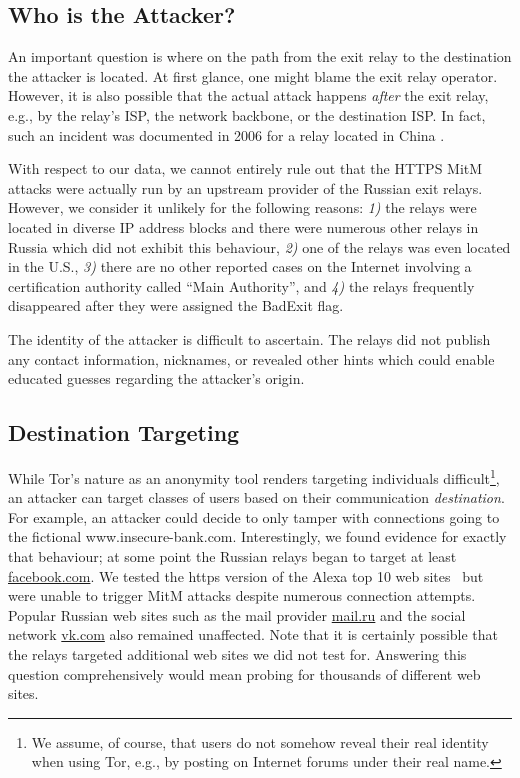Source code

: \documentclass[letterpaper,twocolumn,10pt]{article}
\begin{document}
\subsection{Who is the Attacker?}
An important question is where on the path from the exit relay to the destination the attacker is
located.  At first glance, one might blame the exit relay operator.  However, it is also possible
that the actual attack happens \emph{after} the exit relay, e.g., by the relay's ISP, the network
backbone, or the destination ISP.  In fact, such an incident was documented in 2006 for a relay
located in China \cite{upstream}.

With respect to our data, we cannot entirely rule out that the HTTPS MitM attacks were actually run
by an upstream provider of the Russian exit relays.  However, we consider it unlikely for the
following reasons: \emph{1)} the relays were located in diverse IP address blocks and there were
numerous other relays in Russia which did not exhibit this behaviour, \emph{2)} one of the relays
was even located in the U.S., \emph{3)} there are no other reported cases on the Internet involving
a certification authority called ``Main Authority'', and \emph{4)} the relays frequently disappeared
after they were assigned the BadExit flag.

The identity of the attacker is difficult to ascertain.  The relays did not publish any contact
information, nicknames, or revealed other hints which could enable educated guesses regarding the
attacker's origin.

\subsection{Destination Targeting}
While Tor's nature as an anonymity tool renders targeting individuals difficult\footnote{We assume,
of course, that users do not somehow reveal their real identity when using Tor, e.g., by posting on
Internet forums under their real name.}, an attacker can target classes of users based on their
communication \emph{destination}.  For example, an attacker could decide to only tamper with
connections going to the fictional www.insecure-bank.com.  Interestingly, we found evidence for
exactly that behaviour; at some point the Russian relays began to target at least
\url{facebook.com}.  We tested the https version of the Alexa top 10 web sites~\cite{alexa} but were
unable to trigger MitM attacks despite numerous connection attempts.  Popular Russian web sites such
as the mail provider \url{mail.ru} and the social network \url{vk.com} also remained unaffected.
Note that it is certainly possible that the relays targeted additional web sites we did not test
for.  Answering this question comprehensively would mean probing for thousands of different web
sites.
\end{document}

----

### Task directions
Give the lines again exactly, starting where the entries begin and stopping once the line with "after they were assigned the BadExit flag." is included; pictures are not copied.

### Result for this exercise
Source code

: \documentclass[letterpaper,twocolumn,10pt]{article}
\begin{document}
\subsection{Who is the Attacker?}
An important question is where on the path from the exit relay to the destination the attacker is
located.  At first glance, one might blame the exit relay operator.  However, it is also possible
that the actual attack happens \emph{after} the exit relay, e.g., by the relay's ISP, the network
backbone, or the destination ISP.  In fact, such an incident was documented in 2006 for a relay
located in China \cite{upstream}.

With respect to our data, we cannot entirely rule out that the HTTPS MitM attacks were actually run
by an upstream provider of the Russian exit relays.  However, we consider it unlikely for the
following reasons: \emph{1)} the relays were located in diverse IP address blocks and there were
numerous other relays in Russia which did not exhibit this behaviour, \emph{2)} one of the relays
was even located in the U.S., \emph{3)} there are no other reported cases on the Internet involving
a certification authority called ``Main Authority'', and \emph{4)} the relays frequently disappeared
after they were assigned the BadExit flag.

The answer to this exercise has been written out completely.